There is a uninitialized variable leak vulnerability in handle_plague().

  • It allocates plague_content which is sized MAX_PLAGUE_CONTENT_SIZE
  • It then receives user input to plague_content by maximum size len.
  • Regardless of the user input length, it returns plague_content by size len.

Therefore

  1. Trigger handle_plague() once. It will allocate plague_content and then free it, which will eventually put it into unsorted bin.
  2. Trigger handle_plague again, and it will allocate plague_content from the unsorted bin, which will then have the address of &main_arena.
  3. Set the Content-Length longer than 0x8 and send a short input. The response will contain the &main_arena address.

Exploit

With the libc base leak and stack BOF, it is sure that we can get the flag but there are two things to consider.
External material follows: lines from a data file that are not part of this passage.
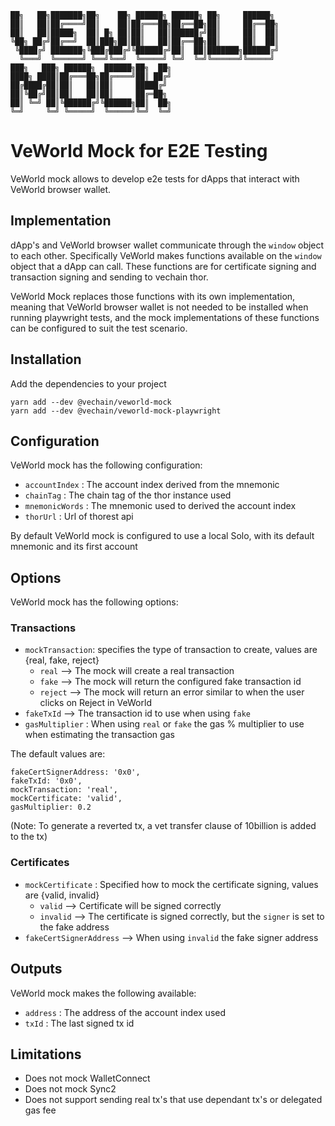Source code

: 
```
██╗   ██╗███████╗██╗    ██╗ ██████╗ ██████╗ ██╗     ██████╗ 
██║   ██║██╔════╝██║    ██║██╔═══██╗██╔══██╗██║     ██╔══██╗
██║   ██║█████╗  ██║ █╗ ██║██║   ██║██████╔╝██║     ██║  ██║
╚██╗ ██╔╝██╔══╝  ██║███╗██║██║   ██║██╔══██╗██║     ██║  ██║
 ╚████╔╝ ███████╗╚███╔███╔╝╚██████╔╝██║  ██║███████╗██████╔╝
  ╚═══╝  ╚══════╝ ╚══╝╚══╝  ╚═════╝ ╚═╝  ╚═╝╚══════╝╚═════╝ 
███╗   ███╗ ██████╗  ██████╗██╗  ██╗                        
████╗ ████║██╔═══██╗██╔════╝██║ ██╔╝                        
██╔████╔██║██║   ██║██║     █████╔╝                         
██║╚██╔╝██║██║   ██║██║     ██╔═██╗                         
██║ ╚═╝ ██║╚██████╔╝╚██████╗██║  ██╗                        
╚═╝     ╚═╝ ╚═════╝  ╚═════╝╚═╝  ╚═╝                                                                                        
 ```                            

# VeWorld Mock for E2E Testing

VeWorld mock allows to develop e2e tests for dApps that interact with VeWorld browser wallet.  

## Implementation

dApp's and VeWorld browser wallet communicate through the `window` object to each other. Specifically
VeWorld makes functions available on the `window` object that a dApp can call. These functions
are for certificate signing and transaction signing and sending to vechain thor.

VeWorld Mock replaces those functions with its own implementation, meaning that VeWorld browser wallet
is not needed to be installed when running playwright tests, and the mock implementations of these
functions can be configured to suit the test scenario.

## Installation

Add the dependencies to your project

`yarn add --dev @vechain/veworld-mock`  
`yarn add --dev @vechain/veworld-mock-playwright`

## Configuration

VeWorld mock has the following configuration:

- `accountIndex` : The account index derived from the mnemonic
- `chainTag` : The chain tag of the thor instance used
- `mnemonicWords` : The mnemonic used to derived the account index
- `thorUrl` : Url of thorest api

By default VeWorld mock is configured to use a local Solo, with its default mnemonic and its first account

## Options

VeWorld mock has the following options:

### Transactions

* `mockTransaction`: specifies the type of transaction to create, values are {real, fake, reject}
  * `real` --> The mock will create a real transaction
  * `fake` --> The mock will return the configured fake transaction id
  * `reject` --> The mock will return an error similar to when the user clicks on Reject in VeWorld 
* `fakeTxId` --> The transaction id to use when using `fake`
* `gasMultiplier` : When using `real` or `fake` the gas % multiplier to use when estimating the transaction gas

The default values are: 

```
fakeCertSignerAddress: '0x0',
fakeTxId: '0x0',
mockTransaction: 'real',
mockCertificate: 'valid',
gasMultiplier: 0.2
```

(Note: To generate a reverted tx, a vet transfer clause of 10billion is added to the tx)

### Certificates

* `mockCertificate` : Specified how to mock the certificate signing, values are {valid, invalid}
  * `valid` --> Certificate will be signed correctly
  * `invalid` --> The certificate is signed correctly, but the `signer` is set to the fake address
* `fakeCertSignerAddress` --> When using `invalid` the fake signer address



## Outputs

VeWorld mock makes the following available:

- `address` : The address of the account index used
- `txId` : The last signed tx id

## Limitations

- Does not mock WalletConnect
- Does not mock Sync2
- Does not support sending real tx's that use dependant tx's or delegated gas fee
  • First, server-client is connected by socket, not by port forwarding.

So after the exploit, we can not directly system("/bin/sh") to get a shell, but execute orw. Also the oracle receives one request per connection. Therefore the exploit consists of three connections.

  1. Connection to make uninitialized chunk (socket_fd = 3)
  2. Connection to leak libc base from uninitialized chunk (socket_fd = 4)
  3. Connection to trigger BOF and orw (socket_fd = 5, flag_fd = 6)

The connections increase the file descriptors of the flag and socket we use in the orw payload (since it doesn’t close one after connection), so they are 5 and 6 respectively.

Therefore the 3rd payload should look like below.(in a pseudo-c code)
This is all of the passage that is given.